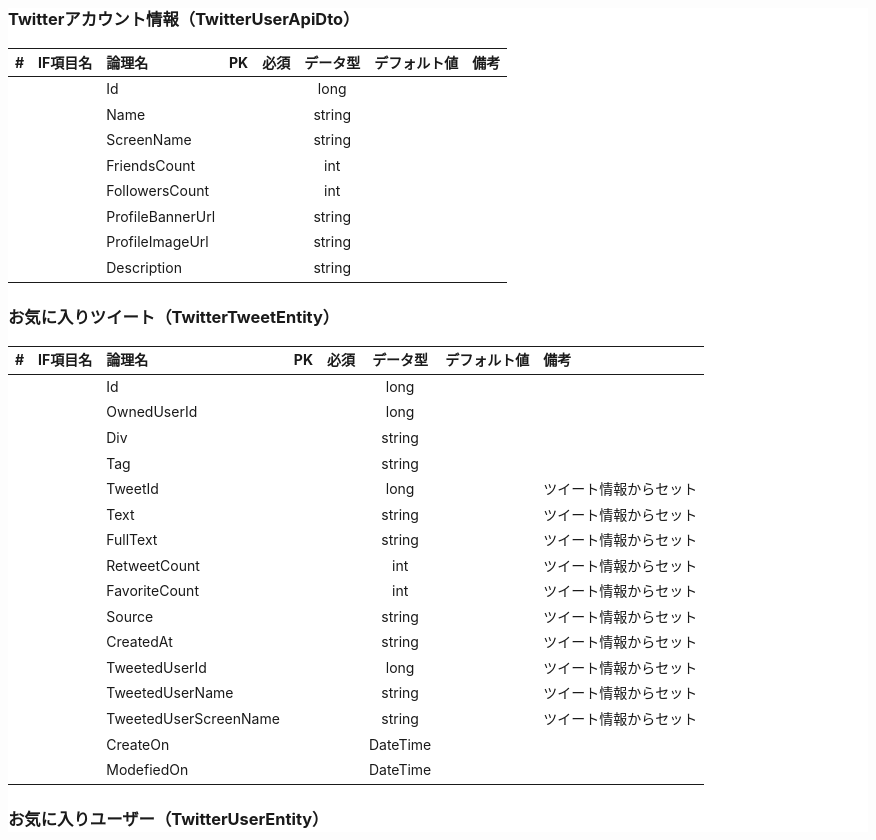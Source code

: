 ### Twitterアカウント情報（TwitterUserApiDto）

|#|IF項目名|論理名|PK|必須|データ型|デフォルト値|備考|
|:--:|:--|:--|:--:|:--:|:--:|:--:|:--|
|||Id|||long|||
|||Name|||string|||
|||ScreenName|||string|||
|||FriendsCount|||int|||
|||FollowersCount|||int|||
|||ProfileBannerUrl|||string|||
|||ProfileImageUrl|||string|||
|||Description|||string|||

### お気に入りツイート（TwitterTweetEntity）

|#|IF項目名|論理名|PK|必須|データ型|デフォルト値|備考|
|:--:|:--|:--|:--:|:--:|:--:|:--:|:--|
|||Id|||long|||
|||OwnedUserId|||long|||
|||Div|||string|||
|||Tag|||string|||
|||TweetId|||long||ツイート情報からセット|
|||Text|||string||ツイート情報からセット|
|||FullText|||string||ツイート情報からセット|
|||RetweetCount|||int||ツイート情報からセット|
|||FavoriteCount|||int||ツイート情報からセット|
|||Source|||string||ツイート情報からセット|
|||CreatedAt|||string||ツイート情報からセット|
|||TweetedUserId|||long||ツイート情報からセット|
|||TweetedUserName|||string||ツイート情報からセット|
|||TweetedUserScreenName|||string||ツイート情報からセット|
|||CreateOn|||DateTime|||
|||ModefiedOn|||DateTime|||

### お気に入りユーザー（TwitterUserEntity）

---

Task to carry out: The answer should consist of all the records, duplicated exactly, with no images included.

Task response:
Source code

: ### Twitterアカウント情報（TwitterUserApiDto）

|#|IF項目名|論理名|PK|必須|データ型|デフォルト値|備考|
|:--:|:--|:--|:--:|:--:|:--:|:--:|:--|
|||Id|||long|||
|||Name|||string|||
|||ScreenName|||string|||
|||FriendsCount|||int|||
|||FollowersCount|||int|||
|||ProfileBannerUrl|||string|||
|||ProfileImageUrl|||string|||
|||Description|||string|||

### お気に入りツイート（TwitterTweetEntity）

|#|IF項目名|論理名|PK|必須|データ型|デフォルト値|備考|
|:--:|:--|:--|:--:|:--:|:--:|:--:|:--|
|||Id|||long|||
|||OwnedUserId|||long|||
|||Div|||string|||
|||Tag|||string|||
|||TweetId|||long||ツイート情報からセット|
|||Text|||string||ツイート情報からセット|
|||FullText|||string||ツイート情報からセット|
|||RetweetCount|||int||ツイート情報からセット|
|||FavoriteCount|||int||ツイート情報からセット|
|||Source|||string||ツイート情報からセット|
|||CreatedAt|||string||ツイート情報からセット|
|||TweetedUserId|||long||ツイート情報からセット|
|||TweetedUserName|||string||ツイート情報からセット|
|||TweetedUserScreenName|||string||ツイート情報からセット|
|||CreateOn|||DateTime|||
|||ModefiedOn|||DateTime|||

### お気に入りユーザー（TwitterUserEntity）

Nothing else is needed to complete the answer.